Implementation:Bentoml BentoML DefaultMonitor
| Knowledge Sources | |
|---|---|
| Domains | Monitoring, Logging |
| Last Updated | 2026-02-13 15:00 GMT |
Overview
Provides a file-based monitoring implementation that logs inference data and schema to rotating log files in JSON format.
Description
The DefaultMonitor class extends MonitorBase to provide the default monitoring backend for BentoML services. It uses Python's standard logging infrastructure with TimedRotatingFileHandler for data logs and RotatingFileHandler for schema logs. Log data is formatted as JSON using pythonjsonlogger. The monitor automatically creates per-worker log directories and files, segregating schema definitions from actual monitoring data. It includes preserved columns for timestamp, request ID, and trace ID that are automatically appended to each logged record. A YAML-based logging configuration (either default or user-provided) controls the handler and formatter setup.
Usage
Use this class when you need to monitor BentoML service predictions and want data written to local rotating log files.
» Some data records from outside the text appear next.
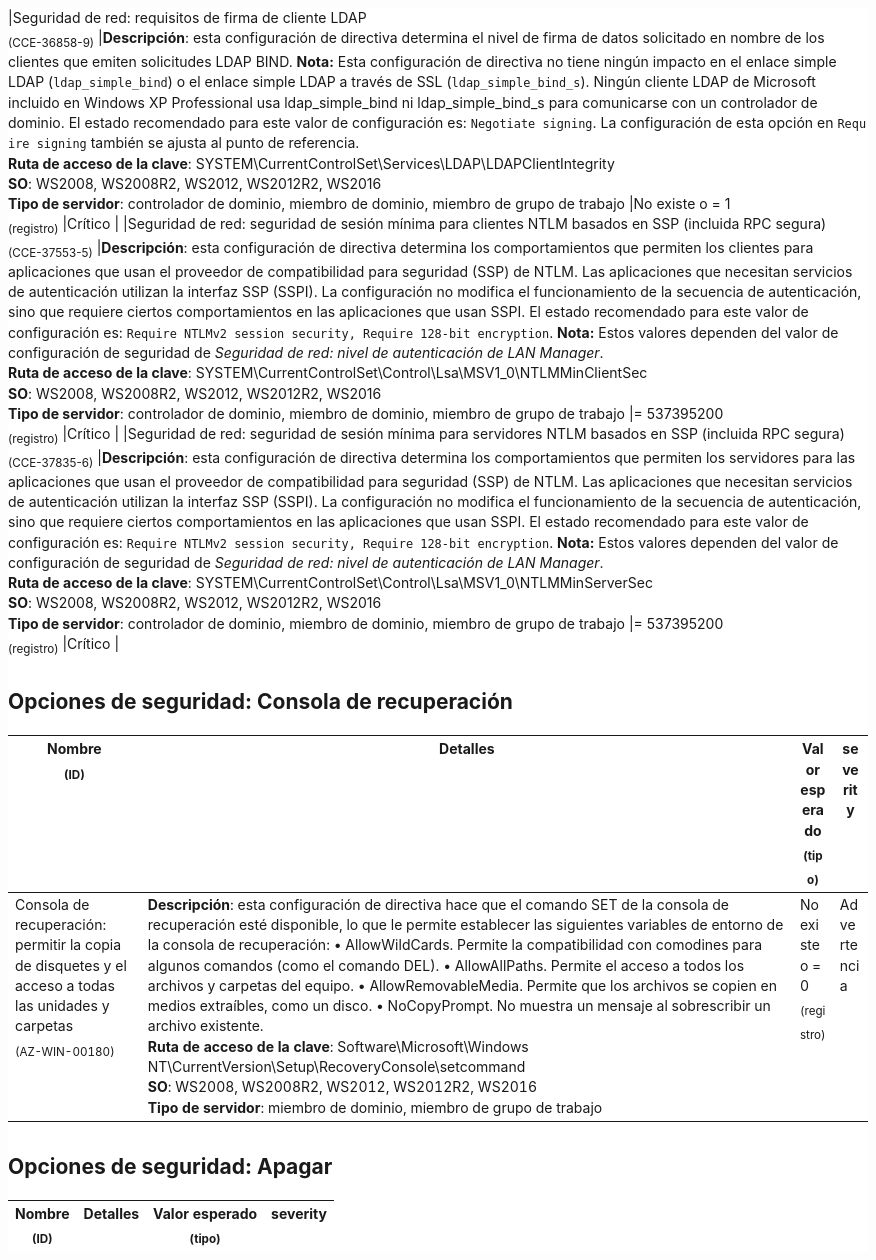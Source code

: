 |Seguridad de red: requisitos de firma de cliente LDAP<br /><sub>(CCE-36858-9)</sub> |**Descripción**: esta configuración de directiva determina el nivel de firma de datos solicitado en nombre de los clientes que emiten solicitudes LDAP BIND. **Nota:** Esta configuración de directiva no tiene ningún impacto en el enlace simple LDAP (`ldap_simple_bind`) o el enlace simple LDAP a través de SSL (`ldap_simple_bind_s`). Ningún cliente LDAP de Microsoft incluido en Windows XP Professional usa ldap_simple_bind ni ldap_simple_bind_s para comunicarse con un controlador de dominio. El estado recomendado para este valor de configuración es: `Negotiate signing`. La configuración de esta opción en `Require signing` también se ajusta al punto de referencia.<br />**Ruta de acceso de la clave**: SYSTEM\CurrentControlSet\Services\LDAP\LDAPClientIntegrity<br />**SO**: WS2008, WS2008R2, WS2012, WS2012R2, WS2016<br />**Tipo de servidor**: controlador de dominio, miembro de dominio, miembro de grupo de trabajo |No existe o \= 1<br /><sub>(registro)</sub> |Crítico |
|Seguridad de red: seguridad de sesión mínima para clientes NTLM basados en SSP (incluida RPC segura)<br /><sub>(CCE-37553-5)</sub> |**Descripción**: esta configuración de directiva determina los comportamientos que permiten los clientes para aplicaciones que usan el proveedor de compatibilidad para seguridad (SSP) de NTLM. Las aplicaciones que necesitan servicios de autenticación utilizan la interfaz SSP (SSPI). La configuración no modifica el funcionamiento de la secuencia de autenticación, sino que requiere ciertos comportamientos en las aplicaciones que usan SSPI. El estado recomendado para este valor de configuración es: `Require NTLMv2 session security, Require 128-bit encryption`. **Nota:** Estos valores dependen del valor de configuración de seguridad de _Seguridad de red: nivel de autenticación de LAN Manager_.<br />**Ruta de acceso de la clave**: SYSTEM\CurrentControlSet\Control\Lsa\MSV1_0\NTLMMinClientSec<br />**SO**: WS2008, WS2008R2, WS2012, WS2012R2, WS2016<br />**Tipo de servidor**: controlador de dominio, miembro de dominio, miembro de grupo de trabajo |\= 537395200<br /><sub>(registro)</sub> |Crítico |
|Seguridad de red: seguridad de sesión mínima para servidores NTLM basados en SSP (incluida RPC segura)<br /><sub>(CCE-37835-6)</sub> |**Descripción**: esta configuración de directiva determina los comportamientos que permiten los servidores para las aplicaciones que usan el proveedor de compatibilidad para seguridad (SSP) de NTLM. Las aplicaciones que necesitan servicios de autenticación utilizan la interfaz SSP (SSPI). La configuración no modifica el funcionamiento de la secuencia de autenticación, sino que requiere ciertos comportamientos en las aplicaciones que usan SSPI. El estado recomendado para este valor de configuración es: `Require NTLMv2 session security, Require 128-bit encryption`. **Nota:** Estos valores dependen del valor de configuración de seguridad de _Seguridad de red: nivel de autenticación de LAN Manager_.<br />**Ruta de acceso de la clave**: SYSTEM\CurrentControlSet\Control\Lsa\MSV1_0\NTLMMinServerSec<br />**SO**: WS2008, WS2008R2, WS2012, WS2012R2, WS2016<br />**Tipo de servidor**: controlador de dominio, miembro de dominio, miembro de grupo de trabajo |\= 537395200<br /><sub>(registro)</sub> |Crítico |

## <a name="security-options---recovery-console"></a>Opciones de seguridad: Consola de recuperación

|Nombre<br /><sub>(ID)</sub> |Detalles |Valor esperado<br /><sub>(tipo)</sub> |severity |
|---|---|---|---|
|Consola de recuperación: permitir la copia de disquetes y el acceso a todas las unidades y carpetas<br /><sub>(AZ-WIN-00180)</sub> |**Descripción**: esta configuración de directiva hace que el comando SET de la consola de recuperación esté disponible, lo que le permite establecer las siguientes variables de entorno de la consola de recuperación: • AllowWildCards. Permite la compatibilidad con comodines para algunos comandos (como el comando DEL). • AllowAllPaths. Permite el acceso a todos los archivos y carpetas del equipo. • AllowRemovableMedia. Permite que los archivos se copien en medios extraíbles, como un disco. • NoCopyPrompt. No muestra un mensaje al sobrescribir un archivo existente.<br />**Ruta de acceso de la clave**: Software\Microsoft\Windows NT\CurrentVersion\Setup\RecoveryConsole\setcommand<br />**SO**: WS2008, WS2008R2, WS2012, WS2012R2, WS2016<br />**Tipo de servidor**: miembro de dominio, miembro de grupo de trabajo |No existe o \= 0<br /><sub>(registro)</sub> |Advertencia |

## <a name="security-options---shutdown"></a>Opciones de seguridad: Apagar

|Nombre<br /><sub>(ID)</sub> |Detalles |Valor esperado<br /><sub>(tipo)</sub> |severity |
|---|---|---|---|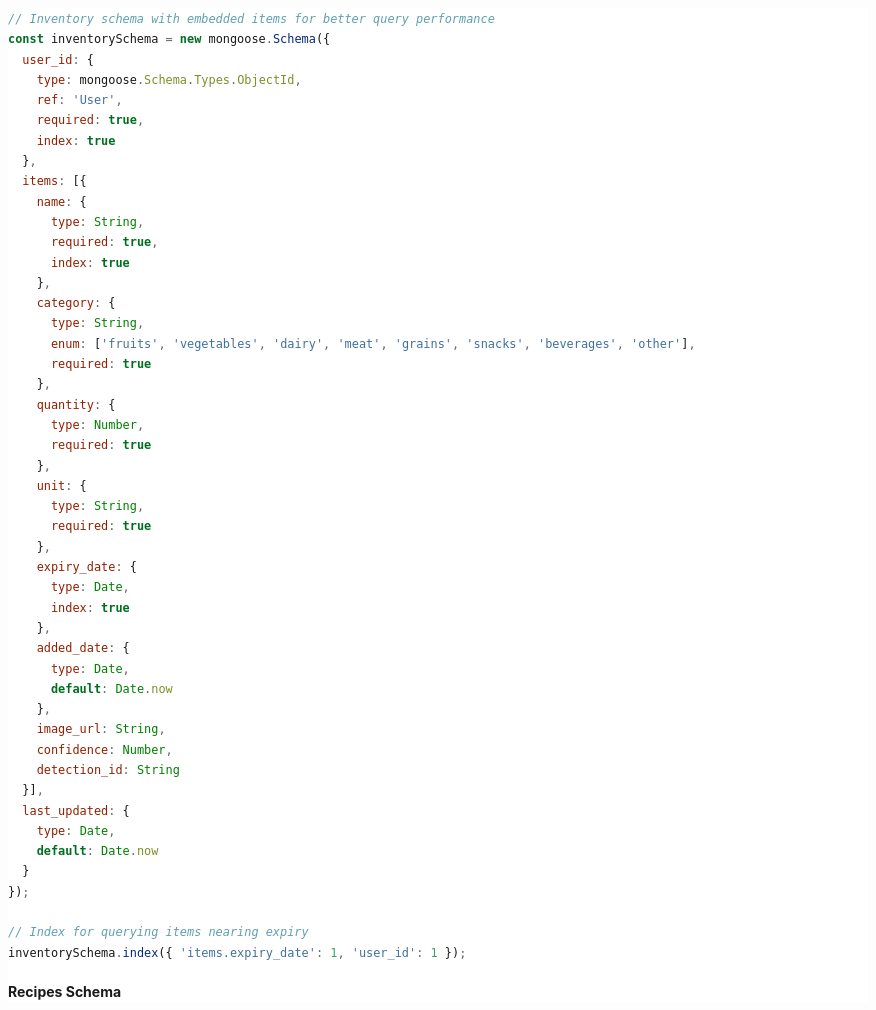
 ```javascript
// Inventory schema with embedded items for better query performance
const inventorySchema = new mongoose.Schema({
  user_id: {
    type: mongoose.Schema.Types.ObjectId,
    ref: 'User',
    required: true,
    index: true
  },
  items: [{
    name: {
      type: String,
      required: true,
      index: true
    },
    category: {
      type: String,
      enum: ['fruits', 'vegetables', 'dairy', 'meat', 'grains', 'snacks', 'beverages', 'other'],
      required: true
    },
    quantity: {
      type: Number,
      required: true
    },
    unit: {
      type: String,
      required: true
    },
    expiry_date: {
      type: Date,
      index: true
    },
    added_date: {
      type: Date,
      default: Date.now
    },
    image_url: String,
    confidence: Number,
    detection_id: String
  }],
  last_updated: {
    type: Date,
    default: Date.now
  }
});

// Index for querying items nearing expiry
inventorySchema.index({ 'items.expiry_date': 1, 'user_id': 1 });
```

#### Recipes Schema
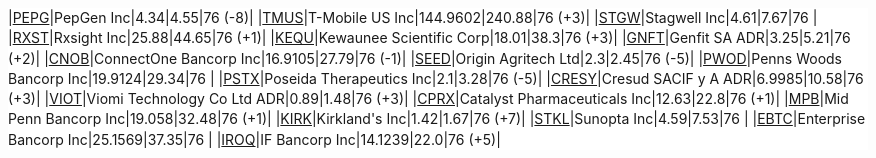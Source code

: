 |[PEPG](https://finance.yahoo.com/quote/PEPG/)|PepGen Inc|4.34|4.55|76 (-8)|
|[TMUS](https://finance.yahoo.com/quote/TMUS/)|T-Mobile US Inc|144.9602|240.88|76 (+3)|
|[STGW](https://finance.yahoo.com/quote/STGW/)|Stagwell Inc|4.61|7.67|76 |
|[RXST](https://finance.yahoo.com/quote/RXST/)|Rxsight Inc|25.88|44.65|76 (+1)|
|[KEQU](https://finance.yahoo.com/quote/KEQU/)|Kewaunee Scientific Corp|18.01|38.3|76 (+3)|
|[GNFT](https://finance.yahoo.com/quote/GNFT/)|Genfit SA ADR|3.25|5.21|76 (+2)|
|[CNOB](https://finance.yahoo.com/quote/CNOB/)|ConnectOne Bancorp Inc|16.9105|27.79|76 (-1)|
|[SEED](https://finance.yahoo.com/quote/SEED/)|Origin Agritech Ltd|2.3|2.45|76 (-5)|
|[PWOD](https://finance.yahoo.com/quote/PWOD/)|Penns Woods Bancorp Inc|19.9124|29.34|76 |
|[PSTX](https://finance.yahoo.com/quote/PSTX/)|Poseida Therapeutics Inc|2.1|3.28|76 (-5)|
|[CRESY](https://finance.yahoo.com/quote/CRESY/)|Cresud SACIF y A ADR|6.9985|10.58|76 (+3)|
|[VIOT](https://finance.yahoo.com/quote/VIOT/)|Viomi Technology Co Ltd ADR|0.89|1.48|76 (+3)|
|[CPRX](https://finance.yahoo.com/quote/CPRX/)|Catalyst Pharmaceuticals Inc|12.63|22.8|76 (+1)|
|[MPB](https://finance.yahoo.com/quote/MPB/)|Mid Penn Bancorp Inc|19.058|32.48|76 (+1)|
|[KIRK](https://finance.yahoo.com/quote/KIRK/)|Kirkland's Inc|1.42|1.67|76 (+7)|
|[STKL](https://finance.yahoo.com/quote/STKL/)|Sunopta Inc|4.59|7.53|76 |
|[EBTC](https://finance.yahoo.com/quote/EBTC/)|Enterprise Bancorp Inc|25.1569|37.35|76 |
|[IROQ](https://finance.yahoo.com/quote/IROQ/)|IF Bancorp Inc|14.1239|22.0|76 (+5)|
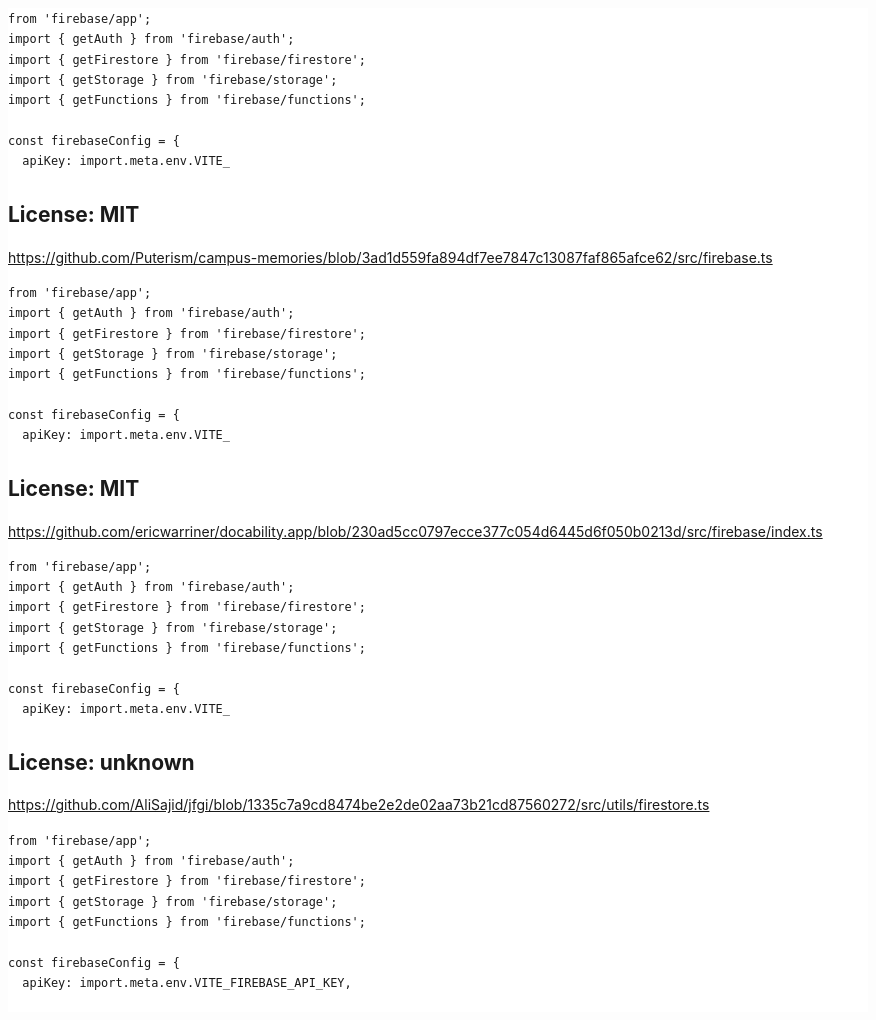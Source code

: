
 ```
from 'firebase/app';
import { getAuth } from 'firebase/auth';
import { getFirestore } from 'firebase/firestore';
import { getStorage } from 'firebase/storage';
import { getFunctions } from 'firebase/functions';

const firebaseConfig = {
  apiKey: import.meta.env.VITE_
```


## License: MIT
https://github.com/Puterism/campus-memories/blob/3ad1d559fa894df7ee7847c13087faf865afce62/src/firebase.ts

```
from 'firebase/app';
import { getAuth } from 'firebase/auth';
import { getFirestore } from 'firebase/firestore';
import { getStorage } from 'firebase/storage';
import { getFunctions } from 'firebase/functions';

const firebaseConfig = {
  apiKey: import.meta.env.VITE_
```


## License: MIT
https://github.com/ericwarriner/docability.app/blob/230ad5cc0797ecce377c054d6445d6f050b0213d/src/firebase/index.ts

```
from 'firebase/app';
import { getAuth } from 'firebase/auth';
import { getFirestore } from 'firebase/firestore';
import { getStorage } from 'firebase/storage';
import { getFunctions } from 'firebase/functions';

const firebaseConfig = {
  apiKey: import.meta.env.VITE_
```


## License: unknown
https://github.com/AliSajid/jfgi/blob/1335c7a9cd8474be2e2de02aa73b21cd87560272/src/utils/firestore.ts

```
from 'firebase/app';
import { getAuth } from 'firebase/auth';
import { getFirestore } from 'firebase/firestore';
import { getStorage } from 'firebase/storage';
import { getFunctions } from 'firebase/functions';

const firebaseConfig = {
  apiKey: import.meta.env.VITE_FIREBASE_API_KEY,
  
```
It is the default monitor selected by BentoML when no custom monitoring backend is configured.
Code Reference
Source Location
- Repository: Bentoml_BentoML
- File: src/bentoml/_internal/monitoring/default.py
- Lines: 1-155
Signature
class DefaultMonitor(MonitorBase["JSONSerializable"]):
PRESERVED_COLUMNS = (COLUMN_TIME, COLUMN_RID, COLUMN_TID) = (
"timestamp", "request_id", "trace_id",
)
def __init__(
self,
name: str,
log_path: str,
log_config_file: str | None = None,
**_: t.Any,
) -> None: ...
def _init_logger(self) -> None: ...
def export_schema(self, columns_schema: dict[str, dict[str, str]]) -> None: ...
def export_data(
self,
datas: dict[str, collections.deque[JSONSerializable]],
) -> None: ...
Import
from bentoml._internal.monitoring.default import DefaultMonitor
I/O Contract
Inputs
| Name | Type | Required | Description |
|---|---|---|---|
| name | str | Yes | Name of the monitor instance, used for directory naming |
| log_path | str | Yes | Base directory path where log files will be written |
| log_config_file | str or None | No | Path to a custom YAML logging configuration file; uses built-in default if None |
| columns_schema | dict[str, dict[str, str]] | Yes (export_schema) | Schema definition mapping column names to metadata dicts |
| datas | dict[str, collections.deque[JSONSerializable]] | Yes (export_data) | Data records keyed by column name with deque of values |
Outputs
| Name | Type | Description |
|---|---|---|
| (side effect) | Log files | Schema written to <log_path>/<name>/schema/schema.<worker_id>.log |
| (side effect) | Log files | Data written to <log_path>/<name>/data/data.<worker_id>.log |
Usage Examples
import collections
from bentoml._internal.monitoring.default import DefaultMonitor
# Create monitor instance
monitor = DefaultMonitor(
name="iris_classifier_prediction",
log_path="/var/log/bentoml/monitoring",
)
# Export schema
schema = {
"sepal_length": {"name": "sepal_length", "role": "feature", "type": "numerical"},
"prediction": {"name": "prediction", "role": "prediction", "type": "categorical"},
}
monitor.export_schema(schema)
# Export data
data = {
"sepal_length": collections.deque([5.1, 4.9]),
"prediction": collections.deque(["setosa", "versicolor"]),
}
monitor.export_data(data)